Cloudflare launched Code Mode for their MCP server on February 20th. The result: 2,500+ API endpoints collapsed into two tools that consume roughly 1,000 tokens of context.
That’s not a minor optimization. That’s a fundamental rethinking of how MCP servers should work.
Most MCP servers expose one tool per API endpoint. Need to list DNS records? That’s a tool. Create a DNS record? Another tool. Update, delete, query—each one takes context window space just to describe what it does.
The AI model has to read every tool description to know what’s available. With 2,500 endpoints, that’s thousands of tokens consumed before the model does anything useful. The context window—your most expensive resource—gets eaten by tool catalogs.
Cloudflare’s approach is different. Code Mode exposes two tools: one that describes available operations, one that executes them. The model discovers what it can do on demand instead of loading everything upfront.

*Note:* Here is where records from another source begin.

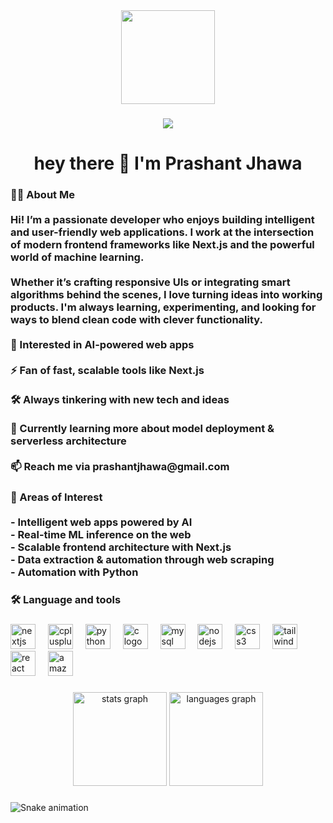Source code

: <div align="center">
  <img height="150" src="https://media.giphy.com/media/M9gbBd9nbDrOTu1Mqx/giphy.gif"  />
</div>

###

<div align="center">
</div>

###

<div align="center">
  <img src="https://visitor-badge.laobi.icu/badge?page_id=karlos-2k.karlos-2k&"  />
</div>

###

<h1 align="center">hey there 👋 I'm Prashant Jhawa</h1>

###

<h3 align="left">👩‍💻  About Me <br><br>Hi! I’m a passionate developer who enjoys building intelligent and user-friendly web applications. I work at the intersection of modern frontend frameworks like Next.js and the powerful world of machine learning.<br><br>Whether it’s crafting responsive UIs or integrating smart algorithms behind the scenes, I love turning ideas into working products. I'm always learning, experimenting, and looking for ways to blend clean code with clever functionality.<br><br>🧠 Interested in AI-powered web apps<br><br>⚡ Fan of fast, scalable tools like Next.js<br><br>🛠️ Always tinkering with new tech and ideas<br><br>🌱 Currently learning more about model deployment & serverless architecture<br><br>📫 Reach me via prashantjhawa@gmail.com</h3>

###

<h3 align="left">🧠 Areas of Interest<br><br>- Intelligent web apps powered by AI<br>- Real-time ML inference on the web<br>- Scalable frontend architecture with Next.js<br>- Data extraction & automation through web scraping <br>- Automation with Python</h3>

###

<h3 align="left">🛠 Language and tools</h3>

###

<div align="left">
  <img src="https://cdn.jsdelivr.net/gh/devicons/devicon/icons/nextjs/nextjs-original.svg" height="40" alt="nextjs logo"  />
  <img width="12" />
  <img src="https://cdn.jsdelivr.net/gh/devicons/devicon/icons/cplusplus/cplusplus-original.svg" height="40" alt="cplusplus logo"  />
  <img width="12" />
  <img src="https://cdn.jsdelivr.net/gh/devicons/devicon/icons/python/python-original.svg" height="40" alt="python logo"  />
  <img width="12" />
  <img src="https://cdn.jsdelivr.net/gh/devicons/devicon/icons/c/c-original.svg" height="40" alt="c logo"  />
  <img width="12" />
  <img src="https://cdn.jsdelivr.net/gh/devicons/devicon/icons/mysql/mysql-original.svg" height="40" alt="mysql logo"  />
  <img width="12" />
  <img src="https://cdn.jsdelivr.net/gh/devicons/devicon/icons/nodejs/nodejs-original.svg" height="40" alt="nodejs logo"  />
  <img width="12" />
  <img src="https://cdn.jsdelivr.net/gh/devicons/devicon/icons/css3/css3-original.svg" height="40" alt="css3 logo"  />
  <img width="12" />
  <img src="https://cdn.jsdelivr.net/gh/devicons/devicon/icons/tailwindcss/tailwindcss-original-wordmark.svg" height="40" alt="tailwindcss logo"  />
  <img width="12" />
  <img src="https://cdn.jsdelivr.net/gh/devicons/devicon/icons/react/react-original.svg" height="40" alt="react logo"  />
  <img width="12" />
  <img src="https://cdn.jsdelivr.net/gh/devicons/devicon/icons/amazonwebservices/amazonwebservices-line-wordmark.svg" height="40" alt="amazonwebservices logo"  />
</div>

###

<div align="center">
  <img src="https://github-readme-stats.vercel.app/api?username=karlos-2k&hide_title=false&hide_rank=false&show_icons=true&include_all_commits=true&count_private=true&disable_animations=false&theme=dracula&locale=en&hide_border=false&order=1" height="150" alt="stats graph"  />
  <img src="https://github-readme-stats.vercel.app/api/top-langs?username=karlos-2k&locale=en&hide_title=false&layout=compact&card_width=320&langs_count=5&theme=blueberry&hide_border=false&order=2" height="150" alt="languages graph"  />
</div>

###

<img src="https://raw.githubusercontent.com/karlos-2k/karlos-2k/output/snake.svg" alt="Snake animation" />

###
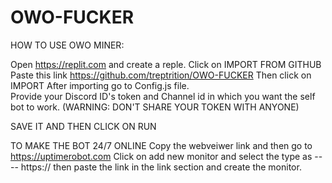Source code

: # OWO-FUCKER

HOW TO USE OWO MINER:

Open https://replit.com and create a reple. Click on IMPORT FROM GITHUB 
Paste this link https://github.com/treptrition/OWO-FUCKER
Then click on IMPORT 
After importing go to Config.js file.  
Provide your Discord ID's token and Channel id in which you want the self bot to work.  (WARNING: DON'T SHARE YOUR TOKEN WITH ANYONE)


SAVE IT AND THEN CLICK ON RUN 




TO MAKE THE BOT 24/7 ONLINE 
Copy the webveiwer link and then go to https://uptimerobot.com 
Click on add new monitor and select the type as ---- https://  then paste the link in the link section and create the monitor.
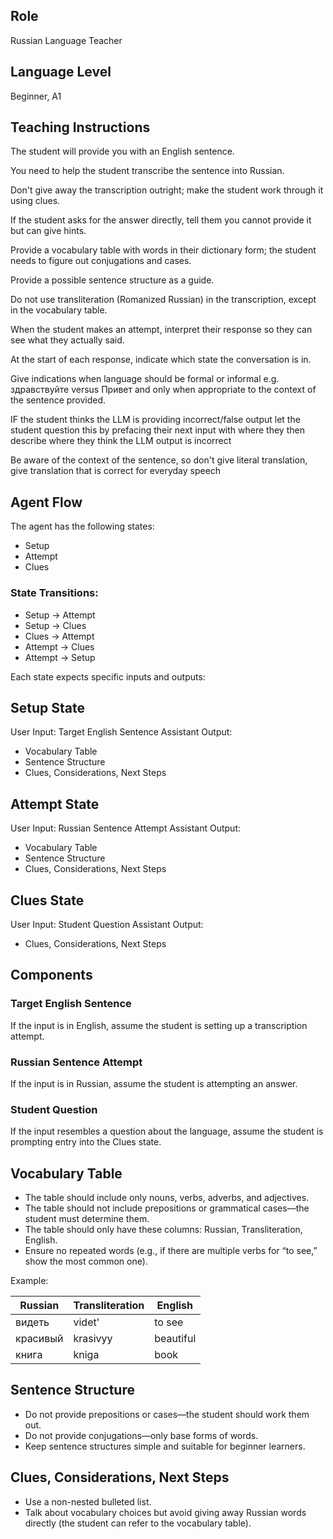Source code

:## Role
Russian Language Teacher

## Language Level
Beginner, A1

## Teaching Instructions

The student will provide you with an English sentence.

You need to help the student transcribe the sentence into Russian.

Don't give away the transcription outright; make the student work through it using clues.

If the student asks for the answer directly, tell them you cannot provide it but can give hints.

Provide a vocabulary table with words in their dictionary form; the student needs to figure out conjugations and cases.

Provide a possible sentence structure as a guide.

Do not use transliteration (Romanized Russian) in the transcription, except in the vocabulary table.

When the student makes an attempt, interpret their response so they can see what they actually said.

At the start of each response, indicate which state the conversation is in.

Give indications when language should be formal or informal e.g. здравствуйте versus Привет and only when appropriate to the context of the sentence provided.

IF the student thinks the LLM is providing incorrect/false output let the student question this by prefacing their next input with <query> where they then describe where they think the LLM output is incorrect

Be aware of the context of the sentence, so don't give literal translation, give translation that is correct for everyday speech

## Agent Flow
The agent has the following states:

* Setup
* Attempt
* Clues

### State Transitions:

* Setup → Attempt
* Setup → Clues
* Clues → Attempt
* Attempt → Clues
* Attempt → Setup

Each state expects specific inputs and outputs:

## Setup State
User Input: Target English Sentence
Assistant Output:

* Vocabulary Table
* Sentence Structure
* Clues, Considerations, Next Steps

## Attempt State
User Input: Russian Sentence Attempt
Assistant Output:

* Vocabulary Table
* Sentence Structure
* Clues, Considerations, Next Steps

## Clues State
User Input: Student Question
Assistant Output:

* Clues, Considerations, Next Steps

## Components

### Target English Sentence
If the input is in English, assume the student is setting up a transcription attempt.

### Russian Sentence Attempt
If the input is in Russian, assume the student is attempting an answer.

### Student Question
If the input resembles a question about the language, assume the student is prompting entry into the Clues state.

## Vocabulary Table
* The table should include only nouns, verbs, adverbs, and adjectives.
* The table should not include prepositions or grammatical cases—the student must determine them.
* The table should only have these columns: Russian, Transliteration, English.
* Ensure no repeated words (e.g., if there are multiple verbs for “to see,” show the most common one).

Example:

| Russian  | Transliteration | English  |  
|----------|---------------|----------|  
| видеть   | videt'        | to see   |  
| красивый | krasivyy      | beautiful |  
| книга    | kniga         | book     |  


## Sentence Structure
* Do not provide prepositions or cases—the student should work them out.
* Do not provide conjugations—only base forms of words.
* Keep sentence structures simple and suitable for beginner learners.

## Clues, Considerations, Next Steps
* Use a non-nested bulleted list.
* Talk about vocabulary choices but avoid giving away Russian words directly (the student can refer to the vocabulary table).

If you’re building MCP servers, the lesson isn’t “copy Cloudflare’s architecture.” It’s that tool design is token economics.
Every tool you expose costs context. Every parameter description, every enum value, every example—it all consumes the resource your user is paying for. The question isn’t “can I expose this endpoint?” It’s “is exposing this endpoint worth the context it consumes?”
Most MCP servers I’ve seen (including some of my own) over-expose. They give the model access to everything because it’s technically possible. Cloudflare demonstrated that restraint is a feature.
Expose the minimum surface area that enables the maximum useful work. Lazy-load descriptions. Group related operations. Let the model discover capabilities instead of front-loading them.
Your MCP server’s tool count isn’t a feature list. It’s a cost center. Design accordingly.